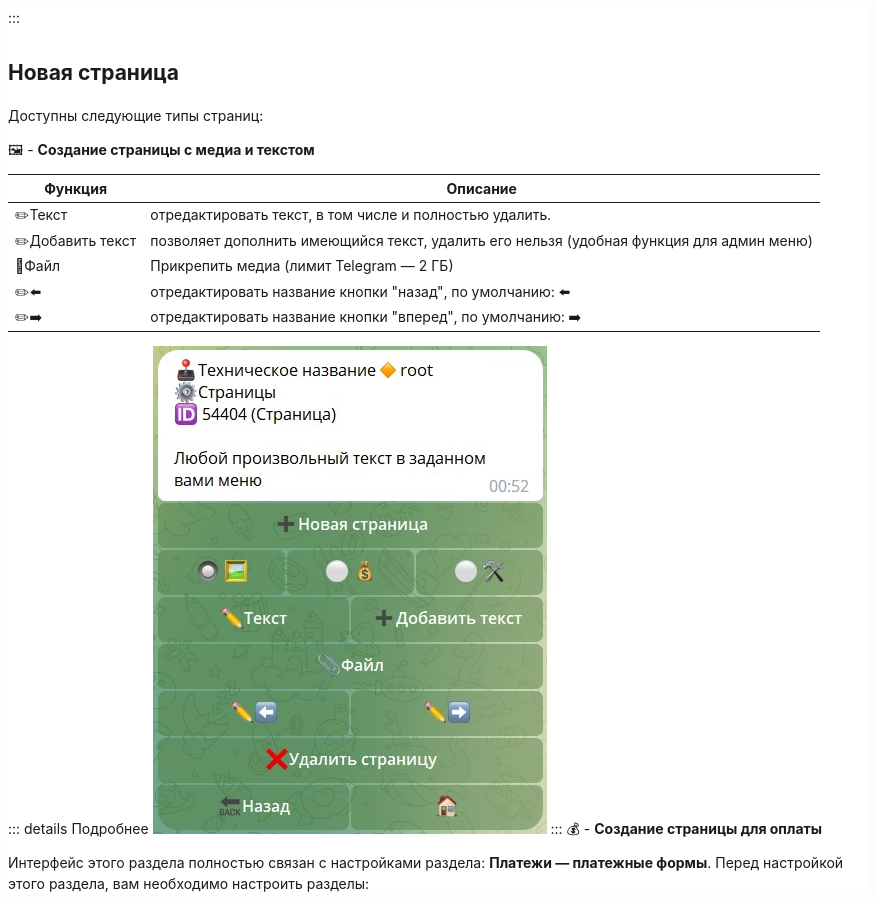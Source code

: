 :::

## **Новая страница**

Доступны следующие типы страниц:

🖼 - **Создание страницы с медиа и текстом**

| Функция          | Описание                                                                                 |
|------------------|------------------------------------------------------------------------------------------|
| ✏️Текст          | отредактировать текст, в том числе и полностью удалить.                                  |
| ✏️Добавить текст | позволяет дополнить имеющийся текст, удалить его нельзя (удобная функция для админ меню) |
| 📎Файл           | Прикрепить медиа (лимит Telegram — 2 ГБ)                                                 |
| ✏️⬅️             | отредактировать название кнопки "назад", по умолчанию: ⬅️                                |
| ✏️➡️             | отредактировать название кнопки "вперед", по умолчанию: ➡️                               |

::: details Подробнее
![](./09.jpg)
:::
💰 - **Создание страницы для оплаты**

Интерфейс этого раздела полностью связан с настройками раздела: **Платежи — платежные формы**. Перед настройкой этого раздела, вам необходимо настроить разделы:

· · ·

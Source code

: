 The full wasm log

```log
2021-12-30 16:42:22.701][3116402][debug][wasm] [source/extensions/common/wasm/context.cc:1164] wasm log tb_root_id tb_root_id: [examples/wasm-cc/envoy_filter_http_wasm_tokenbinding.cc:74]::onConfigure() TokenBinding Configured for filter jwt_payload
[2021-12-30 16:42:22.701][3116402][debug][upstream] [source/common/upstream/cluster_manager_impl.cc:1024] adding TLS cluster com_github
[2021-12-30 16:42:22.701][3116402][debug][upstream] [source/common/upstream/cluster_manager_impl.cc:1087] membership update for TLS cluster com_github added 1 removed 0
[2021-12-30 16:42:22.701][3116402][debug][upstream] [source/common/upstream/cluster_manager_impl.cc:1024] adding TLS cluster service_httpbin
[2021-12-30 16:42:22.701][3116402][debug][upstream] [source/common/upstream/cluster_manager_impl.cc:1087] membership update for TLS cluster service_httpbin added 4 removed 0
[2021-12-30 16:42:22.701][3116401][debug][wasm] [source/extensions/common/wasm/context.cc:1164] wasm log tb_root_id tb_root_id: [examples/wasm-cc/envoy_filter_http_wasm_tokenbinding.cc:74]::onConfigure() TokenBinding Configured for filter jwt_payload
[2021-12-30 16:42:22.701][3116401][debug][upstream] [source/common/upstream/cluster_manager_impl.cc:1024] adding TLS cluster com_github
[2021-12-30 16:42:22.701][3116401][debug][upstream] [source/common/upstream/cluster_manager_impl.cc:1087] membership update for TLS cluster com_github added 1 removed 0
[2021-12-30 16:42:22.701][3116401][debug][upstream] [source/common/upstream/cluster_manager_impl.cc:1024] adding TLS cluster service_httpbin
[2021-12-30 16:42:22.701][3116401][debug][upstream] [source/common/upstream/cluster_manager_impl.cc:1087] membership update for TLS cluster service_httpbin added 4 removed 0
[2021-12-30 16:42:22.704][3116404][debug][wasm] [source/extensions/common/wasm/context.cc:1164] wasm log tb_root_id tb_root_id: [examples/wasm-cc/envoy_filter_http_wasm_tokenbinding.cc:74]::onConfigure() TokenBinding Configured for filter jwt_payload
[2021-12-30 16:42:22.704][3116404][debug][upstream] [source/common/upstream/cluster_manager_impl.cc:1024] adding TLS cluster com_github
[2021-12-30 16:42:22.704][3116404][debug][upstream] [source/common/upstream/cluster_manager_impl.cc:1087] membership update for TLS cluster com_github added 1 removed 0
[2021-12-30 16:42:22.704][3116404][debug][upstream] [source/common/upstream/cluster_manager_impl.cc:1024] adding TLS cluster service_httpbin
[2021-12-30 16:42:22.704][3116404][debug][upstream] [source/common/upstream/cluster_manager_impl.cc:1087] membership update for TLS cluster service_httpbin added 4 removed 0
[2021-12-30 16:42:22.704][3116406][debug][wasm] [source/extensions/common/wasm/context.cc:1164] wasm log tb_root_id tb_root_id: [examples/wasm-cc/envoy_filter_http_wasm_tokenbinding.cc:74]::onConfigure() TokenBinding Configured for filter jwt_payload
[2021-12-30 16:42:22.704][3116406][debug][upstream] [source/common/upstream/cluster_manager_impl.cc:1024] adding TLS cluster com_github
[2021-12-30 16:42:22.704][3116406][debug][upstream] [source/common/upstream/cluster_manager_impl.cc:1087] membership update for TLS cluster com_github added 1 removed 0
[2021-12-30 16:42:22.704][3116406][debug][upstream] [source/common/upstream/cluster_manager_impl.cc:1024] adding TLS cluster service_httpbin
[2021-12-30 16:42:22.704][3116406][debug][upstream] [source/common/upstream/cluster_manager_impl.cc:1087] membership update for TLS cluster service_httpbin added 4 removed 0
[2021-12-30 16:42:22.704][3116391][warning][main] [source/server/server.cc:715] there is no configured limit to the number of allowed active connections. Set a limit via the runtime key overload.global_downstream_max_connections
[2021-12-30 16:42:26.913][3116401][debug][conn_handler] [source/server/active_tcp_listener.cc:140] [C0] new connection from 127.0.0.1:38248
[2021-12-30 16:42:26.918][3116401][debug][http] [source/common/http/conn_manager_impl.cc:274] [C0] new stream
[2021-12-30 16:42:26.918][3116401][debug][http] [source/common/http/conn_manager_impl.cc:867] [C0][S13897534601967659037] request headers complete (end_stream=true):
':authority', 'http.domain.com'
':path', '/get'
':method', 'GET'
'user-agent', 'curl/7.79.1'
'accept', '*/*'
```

· · ·

Assignment
Scan the material above for the string "context". Return each line where it occurs.

Solved exercise
2021-12-30 16:42:22.701][3116402][debug][wasm] [source/extensions/common/wasm/context.cc:1164] wasm log tb_root_id tb_root_id: [examples/wasm-cc/envoy_filter_http_wasm_tokenbinding.cc:74]::onConfigure() TokenBinding Configured for filter jwt_payload
[2021-12-30 16:42:22.701][3116401][debug][wasm] [source/extensions/common/wasm/context.cc:1164] wasm log tb_root_id tb_root_id: [examples/wasm-cc/envoy_filter_http_wasm_tokenbinding.cc:74]::onConfigure() TokenBinding Configured for filter jwt_payload
[2021-12-30 16:42:22.704][3116404][debug][wasm] [source/extensions/common/wasm/context.cc:1164] wasm log tb_root_id tb_root_id: [examples/wasm-cc/envoy_filter_http_wasm_tokenbinding.cc:74]::onConfigure() TokenBinding Configured for filter jwt_payload
[2021-12-30 16:42:22.704][3116406][debug][wasm] [source/extensions/common/wasm/context.cc:1164] wasm log tb_root_id tb_root_id: [examples/wasm-cc/envoy_filter_http_wasm_tokenbinding.cc:74]::onConfigure() TokenBinding Configured for filter jwt_payload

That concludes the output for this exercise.